Previous work showed that quantal size can be at least doubled at the frog neuromuscular junction by pretreatment with hormones or hypertonic solutions, primarily by the release of more acetylcholine (ACh) per quantum. Once increased, quantal size slowly declined over hours. Quantal size was measured from miniature endplate potentials (MEPPs) or currents (MEPCs). In the present experiments, preparations in which quantal size had been increased were exposed to 17–25 mM [K⁺], quantal size decreased within minutes.

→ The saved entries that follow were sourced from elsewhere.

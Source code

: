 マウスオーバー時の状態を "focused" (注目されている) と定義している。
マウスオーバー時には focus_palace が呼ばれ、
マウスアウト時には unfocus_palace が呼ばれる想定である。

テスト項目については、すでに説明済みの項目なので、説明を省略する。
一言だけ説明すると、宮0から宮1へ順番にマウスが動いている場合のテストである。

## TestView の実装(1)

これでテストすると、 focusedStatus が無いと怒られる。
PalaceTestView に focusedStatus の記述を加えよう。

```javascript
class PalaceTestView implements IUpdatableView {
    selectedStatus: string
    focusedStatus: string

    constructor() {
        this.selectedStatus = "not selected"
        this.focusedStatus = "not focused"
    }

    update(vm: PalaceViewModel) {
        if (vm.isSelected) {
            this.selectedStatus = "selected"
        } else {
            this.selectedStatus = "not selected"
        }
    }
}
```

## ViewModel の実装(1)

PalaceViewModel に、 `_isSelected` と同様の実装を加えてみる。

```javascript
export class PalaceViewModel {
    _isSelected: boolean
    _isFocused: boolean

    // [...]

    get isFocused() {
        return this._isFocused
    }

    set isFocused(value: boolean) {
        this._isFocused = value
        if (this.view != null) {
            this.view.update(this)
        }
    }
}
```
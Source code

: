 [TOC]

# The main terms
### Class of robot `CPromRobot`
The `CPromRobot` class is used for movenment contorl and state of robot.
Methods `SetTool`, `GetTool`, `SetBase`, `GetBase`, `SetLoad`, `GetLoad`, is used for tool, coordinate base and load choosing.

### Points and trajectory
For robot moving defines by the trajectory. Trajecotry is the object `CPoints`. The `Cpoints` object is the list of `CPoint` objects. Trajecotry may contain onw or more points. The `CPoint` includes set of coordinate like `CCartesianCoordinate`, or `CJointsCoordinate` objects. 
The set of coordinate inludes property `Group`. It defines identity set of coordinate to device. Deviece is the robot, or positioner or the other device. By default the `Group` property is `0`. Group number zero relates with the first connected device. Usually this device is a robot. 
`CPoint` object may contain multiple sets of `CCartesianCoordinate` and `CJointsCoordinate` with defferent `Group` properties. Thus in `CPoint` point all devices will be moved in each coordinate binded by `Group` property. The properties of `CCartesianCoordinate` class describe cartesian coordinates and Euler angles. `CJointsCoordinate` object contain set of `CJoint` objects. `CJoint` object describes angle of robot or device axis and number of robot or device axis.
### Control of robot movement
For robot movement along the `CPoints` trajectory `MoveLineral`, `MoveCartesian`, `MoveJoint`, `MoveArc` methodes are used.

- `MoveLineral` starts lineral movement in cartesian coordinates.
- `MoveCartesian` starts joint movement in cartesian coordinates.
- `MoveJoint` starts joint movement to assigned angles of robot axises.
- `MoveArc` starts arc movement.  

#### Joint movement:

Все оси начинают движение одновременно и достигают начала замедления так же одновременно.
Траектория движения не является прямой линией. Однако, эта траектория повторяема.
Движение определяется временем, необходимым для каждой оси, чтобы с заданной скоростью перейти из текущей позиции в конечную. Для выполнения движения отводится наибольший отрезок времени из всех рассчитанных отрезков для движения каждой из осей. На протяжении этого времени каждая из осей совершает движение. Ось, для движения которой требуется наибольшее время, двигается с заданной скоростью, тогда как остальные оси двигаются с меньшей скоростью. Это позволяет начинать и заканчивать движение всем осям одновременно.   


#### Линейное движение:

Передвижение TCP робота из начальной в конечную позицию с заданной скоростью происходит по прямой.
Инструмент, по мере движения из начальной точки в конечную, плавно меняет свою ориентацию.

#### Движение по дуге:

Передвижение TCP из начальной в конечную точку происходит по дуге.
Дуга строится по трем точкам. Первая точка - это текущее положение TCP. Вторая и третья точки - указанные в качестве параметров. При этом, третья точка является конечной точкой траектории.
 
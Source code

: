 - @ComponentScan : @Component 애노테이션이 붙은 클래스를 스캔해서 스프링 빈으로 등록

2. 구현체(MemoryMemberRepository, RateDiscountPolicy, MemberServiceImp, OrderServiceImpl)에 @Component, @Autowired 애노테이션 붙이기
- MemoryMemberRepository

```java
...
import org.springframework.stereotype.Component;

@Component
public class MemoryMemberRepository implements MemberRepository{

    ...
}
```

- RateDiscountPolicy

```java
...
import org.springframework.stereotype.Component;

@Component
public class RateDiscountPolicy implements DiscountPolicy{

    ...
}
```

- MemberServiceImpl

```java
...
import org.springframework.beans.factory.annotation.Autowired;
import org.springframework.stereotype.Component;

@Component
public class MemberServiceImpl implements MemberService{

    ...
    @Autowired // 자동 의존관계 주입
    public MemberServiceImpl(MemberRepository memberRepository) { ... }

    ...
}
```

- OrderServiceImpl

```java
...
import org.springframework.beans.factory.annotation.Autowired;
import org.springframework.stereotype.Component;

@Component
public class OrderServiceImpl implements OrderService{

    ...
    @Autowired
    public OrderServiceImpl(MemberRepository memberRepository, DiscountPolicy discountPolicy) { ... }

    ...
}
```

Release of comparable numbers of quanta by nerve stimulation did not decrease size. K⁺-solutions did not decrease size if Ca²⁺ was omitted or replaced with Sr²⁺. The phosphokinase C (PKC) activators phorbol 12,13-diacetate (PDA) and 1-oleoyl-2-acetyl-rac-glycerol (OAG) also decreased quantal size within minutes when applied in a hypertonic solution that increased the rate of spontaneous release. Phorbol 12,13-dideconate, which does not activate PKC, did not decrease quantal size. The size decrease triggered by K⁺-solutions or PKC activators was blocked by 100 μM 1-(5-isoquinolinyl-sulfonyl)-2-methyl-piperazine (H7), a protein kinase inhibitor. Apparently, in creasing [K⁺]elevated intracellular [Ca²⁺], which activates PKC, and which leads to the down-regulation of quantal size. During the period in which size is decreasing, there appears to be large and normal subpopulations of MEPP sizes, with normal gradually replacing large. This suggests that large quanta are formed by adding additional ACh to preformed quanta shortly before they are available for release.